### [Supplied material]
□ □ □
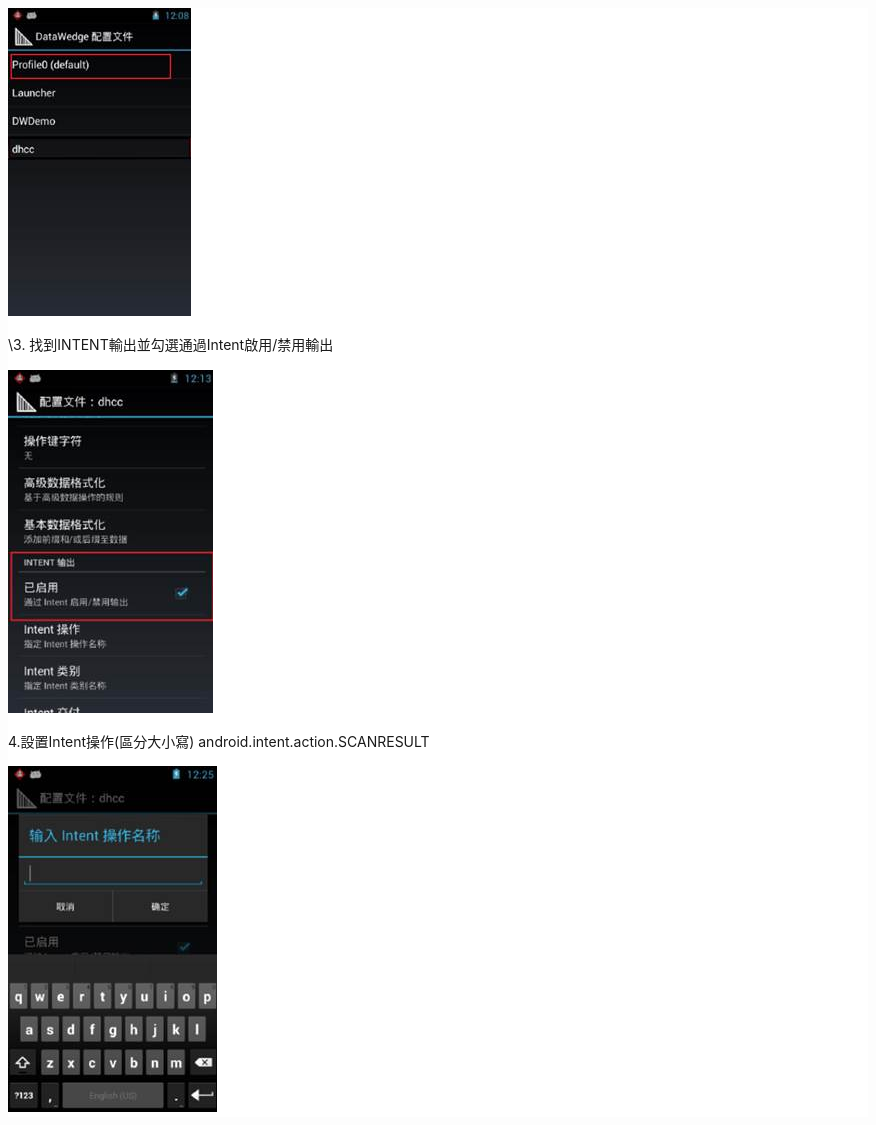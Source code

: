 ![img](images/clip_image004.jpg)

\3.   找到INTENT輸出並勾選通過Intent啟用/禁用輸出

![img](images/clip_image006.jpg)

4.設置Intent操作(區分大小寫)   android.intent.action.SCANRESULT

![img](images/clip_image008.jpg)
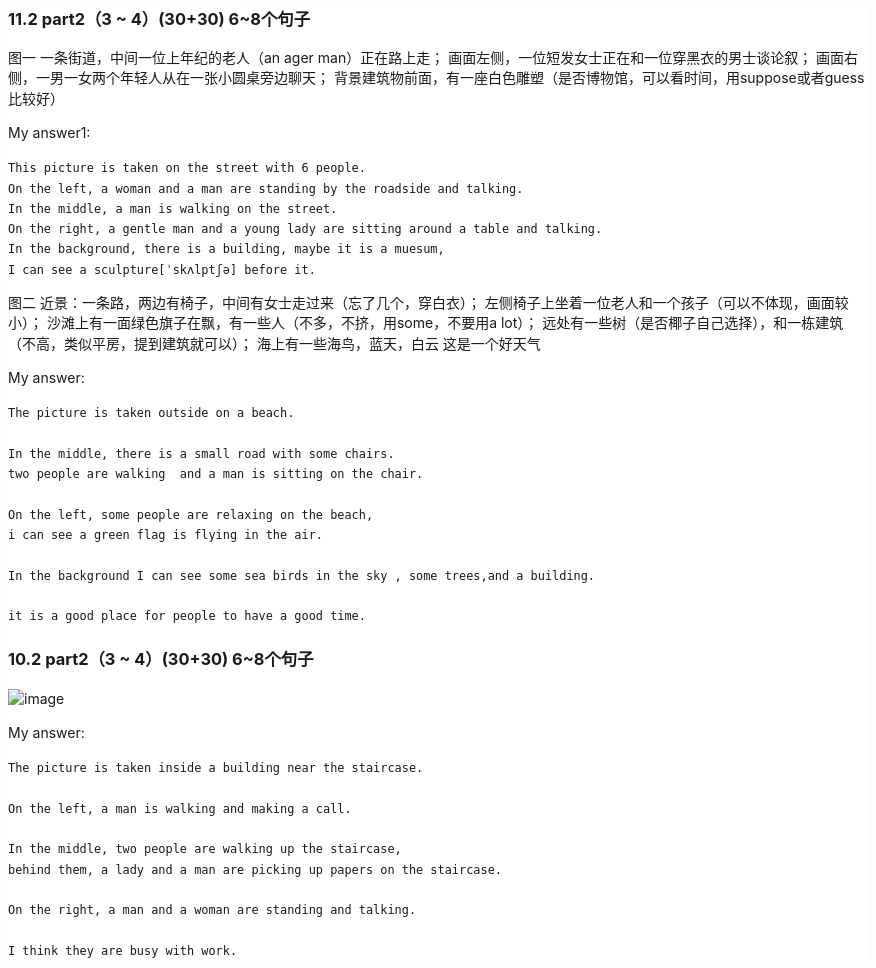 
### 11.2	part2（3 ~ 4）(30+30) 6~8个句子
图一
一条街道，中间一位上年纪的老人（an ager man）正在路上走；
画面左侧，一位短发女士正在和一位穿黑衣的男士谈论叙；
画面右侧，一男一女两个年轻人从在一张小圆桌旁边聊天；
背景建筑物前面，有一座白色雕塑（是否博物馆，可以看时间，用suppose或者guess比较好）


My answer1:

```
This picture is taken on the street with 6 people. 
On the left, a woman and a man are standing by the roadside and talking.
In the middle, a man is walking on the street. 
On the right, a gentle man and a young lady are sitting around a table and talking. 
In the background, there is a building, maybe it is a muesum,
I can see a sculpture[ˈskʌlptʃə] before it.
```


图二
近景：一条路，两边有椅子，中间有女士走过来（忘了几个，穿白衣）；
左侧椅子上坐着一位老人和一个孩子（可以不体现，画面较小）；
沙滩上有一面绿色旗子在飘，有一些人（不多，不挤，用some，不要用a lot）；
远处有一些树（是否椰子自己选择），和一栋建筑（不高，类似平房，提到建筑就可以）；
海上有一些海鸟，蓝天，白云
这是一个好天气

My answer:

```
The picture is taken outside on a beach.

In the middle, there is a small road with some chairs.
two people are walking  and a man is sitting on the chair.

On the left, some people are relaxing on the beach,
i can see a green flag is flying in the air.

In the background I can see some sea birds in the sky , some trees,and a building. 

it is a good place for people to have a good time.
```


### 10.2	part2（3 ~ 4）(30+30) 6~8个句子
 ![image](https://user-images.githubusercontent.com/2299635/170911691-94f06647-b4b2-4674-b81d-7c8d5bb833ed.png)


My answer:

```
The picture is taken inside a building near the staircase.

On the left, a man is walking and making a call.

In the middle, two people are walking up the staircase, 
behind them, a lady and a man are picking up papers on the staircase. 

On the right, a man and a woman are standing and talking.

I think they are busy with work. 
```
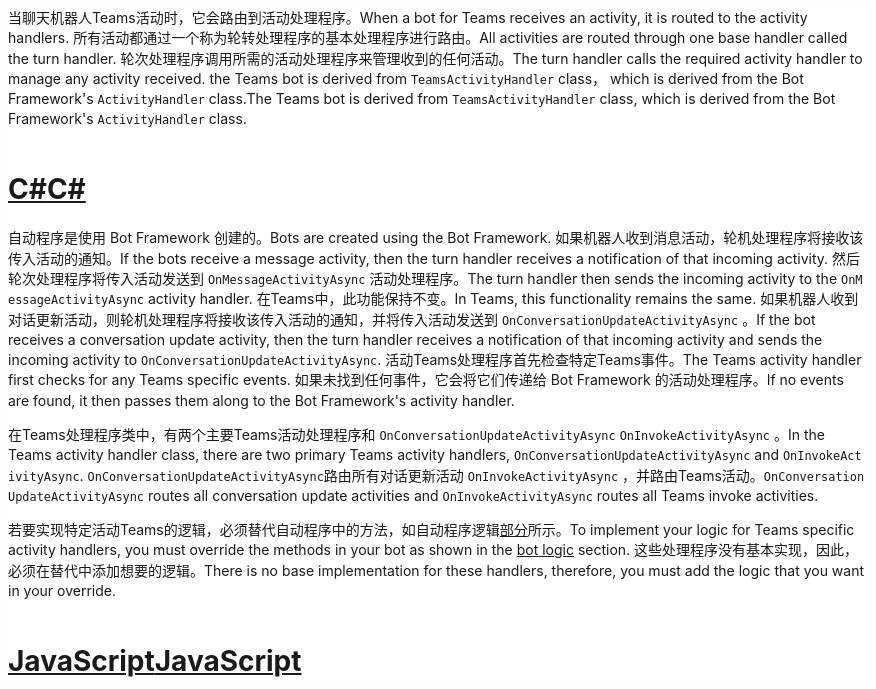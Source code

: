 <span data-ttu-id="b9d73-113">当聊天机器人Teams活动时，它会路由到活动处理程序。</span><span class="sxs-lookup"><span data-stu-id="b9d73-113">When a bot for Teams receives an activity, it is routed to the activity handlers.</span></span> <span data-ttu-id="b9d73-114">所有活动都通过一个称为轮转处理程序的基本处理程序进行路由。</span><span class="sxs-lookup"><span data-stu-id="b9d73-114">All activities are routed through one base handler called the turn handler.</span></span> <span data-ttu-id="b9d73-115">轮次处理程序调用所需的活动处理程序来管理收到的任何活动。</span><span class="sxs-lookup"><span data-stu-id="b9d73-115">The turn handler calls the required activity handler to manage any activity received.</span></span> <span data-ttu-id="b9d73-116">the Teams bot is derived from `TeamsActivityHandler` class， which is derived from the Bot Framework's `ActivityHandler` class.</span><span class="sxs-lookup"><span data-stu-id="b9d73-116">The Teams bot is derived from `TeamsActivityHandler` class, which is derived from the Bot Framework's `ActivityHandler` class.</span></span>

# <a name="c"></a>[<span data-ttu-id="b9d73-117">C#</span><span class="sxs-lookup"><span data-stu-id="b9d73-117">C#</span></span>](#tab/csharp)

<span data-ttu-id="b9d73-118">自动程序是使用 Bot Framework 创建的。</span><span class="sxs-lookup"><span data-stu-id="b9d73-118">Bots are created using the Bot Framework.</span></span> <span data-ttu-id="b9d73-119">如果机器人收到消息活动，轮机处理程序将接收该传入活动的通知。</span><span class="sxs-lookup"><span data-stu-id="b9d73-119">If the bots receive a message activity, then the turn handler receives a notification of that incoming activity.</span></span> <span data-ttu-id="b9d73-120">然后轮次处理程序将传入活动发送到 `OnMessageActivityAsync` 活动处理程序。</span><span class="sxs-lookup"><span data-stu-id="b9d73-120">The turn handler then sends the incoming activity to the `OnMessageActivityAsync` activity handler.</span></span> <span data-ttu-id="b9d73-121">在Teams中，此功能保持不变。</span><span class="sxs-lookup"><span data-stu-id="b9d73-121">In Teams, this functionality remains the same.</span></span> <span data-ttu-id="b9d73-122">如果机器人收到对话更新活动，则轮机处理程序将接收该传入活动的通知，并将传入活动发送到 `OnConversationUpdateActivityAsync` 。</span><span class="sxs-lookup"><span data-stu-id="b9d73-122">If the bot receives a conversation update activity, then the turn handler receives a notification of that incoming activity and sends the incoming activity to `OnConversationUpdateActivityAsync`.</span></span> <span data-ttu-id="b9d73-123">活动Teams处理程序首先检查特定Teams事件。</span><span class="sxs-lookup"><span data-stu-id="b9d73-123">The Teams activity handler first checks for any Teams specific events.</span></span> <span data-ttu-id="b9d73-124">如果未找到任何事件，它会将它们传递给 Bot Framework 的活动处理程序。</span><span class="sxs-lookup"><span data-stu-id="b9d73-124">If no events are found, it then passes them along to the Bot Framework's activity handler.</span></span>

<span data-ttu-id="b9d73-125">在Teams处理程序类中，有两个主要Teams活动处理程序和 `OnConversationUpdateActivityAsync` `OnInvokeActivityAsync` 。</span><span class="sxs-lookup"><span data-stu-id="b9d73-125">In the Teams activity handler class, there are two primary Teams activity handlers, `OnConversationUpdateActivityAsync` and `OnInvokeActivityAsync`.</span></span> <span data-ttu-id="b9d73-126">`OnConversationUpdateActivityAsync`路由所有对话更新活动 `OnInvokeActivityAsync` ，并路由Teams活动。</span><span class="sxs-lookup"><span data-stu-id="b9d73-126">`OnConversationUpdateActivityAsync` routes all conversation update activities and `OnInvokeActivityAsync` routes all Teams invoke activities.</span></span>

<span data-ttu-id="b9d73-127">若要实现特定活动Teams的逻辑，必须替代自动程序中的方法，如自动程序逻辑[部分](#bot-logic)所示。</span><span class="sxs-lookup"><span data-stu-id="b9d73-127">To implement your logic for Teams specific activity handlers, you must override the methods in your bot as shown in the [bot logic](#bot-logic) section.</span></span> <span data-ttu-id="b9d73-128">这些处理程序没有基本实现，因此，必须在替代中添加想要的逻辑。</span><span class="sxs-lookup"><span data-stu-id="b9d73-128">There is no base implementation for these handlers, therefore, you must add the logic that you want in your override.</span></span>

# <a name="javascript"></a>[<span data-ttu-id="b9d73-129">JavaScript</span><span class="sxs-lookup"><span data-stu-id="b9d73-129">JavaScript</span></span>](#tab/javascript)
□ □ □
### [Exercise prompt]
Without the pictures, restate all of the entries word for word.

### [Your solution]
Source code

: ![img](images/clip_image004.jpg)

\3.   找到INTENT輸出並勾選通過Intent啟用/禁用輸出

![img](images/clip_image006.jpg)

4.設置Intent操作(區分大小寫)   android.intent.action.SCANRESULT

![img](images/clip_image008.jpg)
### 11.2	part2（3 ~ 4）(30+30) 6~8个句子
图一
一条街道，中间一位上年纪的老人（an ager man）正在路上走；
画面左侧，一位短发女士正在和一位穿黑衣的男士谈论叙；
画面右侧，一男一女两个年轻人从在一张小圆桌旁边聊天；
背景建筑物前面，有一座白色雕塑（是否博物馆，可以看时间，用suppose或者guess比较好）


My answer1:

```
This picture is taken on the street with 6 people. 
On the left, a woman and a man are standing by the roadside and talking.
In the middle, a man is walking on the street. 
On the right, a gentle man and a young lady are sitting around a table and talking. 
In the background, there is a building, maybe it is a muesum,
I can see a sculpture[ˈskʌlptʃə] before it.
```


图二
近景：一条路，两边有椅子，中间有女士走过来（忘了几个，穿白衣）；
左侧椅子上坐着一位老人和一个孩子（可以不体现，画面较小）；
沙滩上有一面绿色旗子在飘，有一些人（不多，不挤，用some，不要用a lot）；
远处有一些树（是否椰子自己选择），和一栋建筑（不高，类似平房，提到建筑就可以）；
海上有一些海鸟，蓝天，白云
这是一个好天气

My answer:

```
The picture is taken outside on a beach.

In the middle, there is a small road with some chairs.
two people are walking  and a man is sitting on the chair.

On the left, some people are relaxing on the beach,
i can see a green flag is flying in the air.

In the background I can see some sea birds in the sky , some trees,and a building. 

it is a good place for people to have a good time.
```


### 10.2	part2（3 ~ 4）(30+30) 6~8个句子
 ![image](https://user-images.githubusercontent.com/2299635/170911691-94f06647-b4b2-4674-b81d-7c8d5bb833ed.png)


My answer:

```
The picture is taken inside a building near the staircase.

On the left, a man is walking and making a call.

In the middle, two people are walking up the staircase, 
behind them, a lady and a man are picking up papers on the staircase. 

On the right, a man and a woman are standing and talking.

I think they are busy with work. 
```
Source code

: <span data-ttu-id="b9d73-113">当聊天机器人Teams活动时，它会路由到活动处理程序。</span><span class="sxs-lookup"><span data-stu-id="b9d73-113">When a bot for Teams receives an activity, it is routed to the activity handlers.</span></span> <span data-ttu-id="b9d73-114">所有活动都通过一个称为轮转处理程序的基本处理程序进行路由。</span><span class="sxs-lookup"><span data-stu-id="b9d73-114">All activities are routed through one base handler called the turn handler.</span></span> <span data-ttu-id="b9d73-115">轮次处理程序调用所需的活动处理程序来管理收到的任何活动。</span><span class="sxs-lookup"><span data-stu-id="b9d73-115">The turn handler calls the required activity handler to manage any activity received.</span></span> <span data-ttu-id="b9d73-116">the Teams bot is derived from `TeamsActivityHandler` class， which is derived from the Bot Framework's `ActivityHandler` class.</span><span class="sxs-lookup"><span data-stu-id="b9d73-116">The Teams bot is derived from `TeamsActivityHandler` class, which is derived from the Bot Framework's `ActivityHandler` class.</span></span>

# <a name="c"></a>[<span data-ttu-id="b9d73-117">C#</span><span class="sxs-lookup"><span data-stu-id="b9d73-117">C#</span></span>](#tab/csharp)

<span data-ttu-id="b9d73-118">自动程序是使用 Bot Framework 创建的。</span><span class="sxs-lookup"><span data-stu-id="b9d73-118">Bots are created using the Bot Framework.</span></span> <span data-ttu-id="b9d73-119">如果机器人收到消息活动，轮机处理程序将接收该传入活动的通知。</span><span class="sxs-lookup"><span data-stu-id="b9d73-119">If the bots receive a message activity, then the turn handler receives a notification of that incoming activity.</span></span> <span data-ttu-id="b9d73-120">然后轮次处理程序将传入活动发送到 `OnMessageActivityAsync` 活动处理程序。</span><span class="sxs-lookup"><span data-stu-id="b9d73-120">The turn handler then sends the incoming activity to the `OnMessageActivityAsync` activity handler.</span></span> <span data-ttu-id="b9d73-121">在Teams中，此功能保持不变。</span><span class="sxs-lookup"><span data-stu-id="b9d73-121">In Teams, this functionality remains the same.</span></span> <span data-ttu-id="b9d73-122">如果机器人收到对话更新活动，则轮机处理程序将接收该传入活动的通知，并将传入活动发送到 `OnConversationUpdateActivityAsync` 。</span><span class="sxs-lookup"><span data-stu-id="b9d73-122">If the bot receives a conversation update activity, then the turn handler receives a notification of that incoming activity and sends the incoming activity to `OnConversationUpdateActivityAsync`.</span></span> <span data-ttu-id="b9d73-123">活动Teams处理程序首先检查特定Teams事件。</span><span class="sxs-lookup"><span data-stu-id="b9d73-123">The Teams activity handler first checks for any Teams specific events.</span></span> <span data-ttu-id="b9d73-124">如果未找到任何事件，它会将它们传递给 Bot Framework 的活动处理程序。</span><span class="sxs-lookup"><span data-stu-id="b9d73-124">If no events are found, it then passes them along to the Bot Framework's activity handler.</span></span>

<span data-ttu-id="b9d73-125">在Teams处理程序类中，有两个主要Teams活动处理程序和 `OnConversationUpdateActivityAsync` `OnInvokeActivityAsync` 。</span><span class="sxs-lookup"><span data-stu-id="b9d73-125">In the Teams activity handler class, there are two primary Teams activity handlers, `OnConversationUpdateActivityAsync` and `OnInvokeActivityAsync`.</span></span> <span data-ttu-id="b9d73-126">`OnConversationUpdateActivityAsync`路由所有对话更新活动 `OnInvokeActivityAsync` ，并路由Teams活动。</span><span class="sxs-lookup"><span data-stu-id="b9d73-126">`OnConversationUpdateActivityAsync` routes all conversation update activities and `OnInvokeActivityAsync` routes all Teams invoke activities.</span></span>

<span data-ttu-id="b9d73-127">若要实现特定活动Teams的逻辑，必须替代自动程序中的方法，如自动程序逻辑[部分](#bot-logic)所示。</span><span class="sxs-lookup"><span data-stu-id="b9d73-127">To implement your logic for Teams specific activity handlers, you must override the methods in your bot as shown in the [bot logic](#bot-logic) section.</span></span> <span data-ttu-id="b9d73-128">这些处理程序没有基本实现，因此，必须在替代中添加想要的逻辑。</span><span class="sxs-lookup"><span data-stu-id="b9d73-128">There is no base implementation for these handlers, therefore, you must add the logic that you want in your override.</span></span>

# <a name="javascript"></a>[<span data-ttu-id="b9d73-129">JavaScript</span><span class="sxs-lookup"><span data-stu-id="b9d73-129">JavaScript</span></span>](#tab/javascript)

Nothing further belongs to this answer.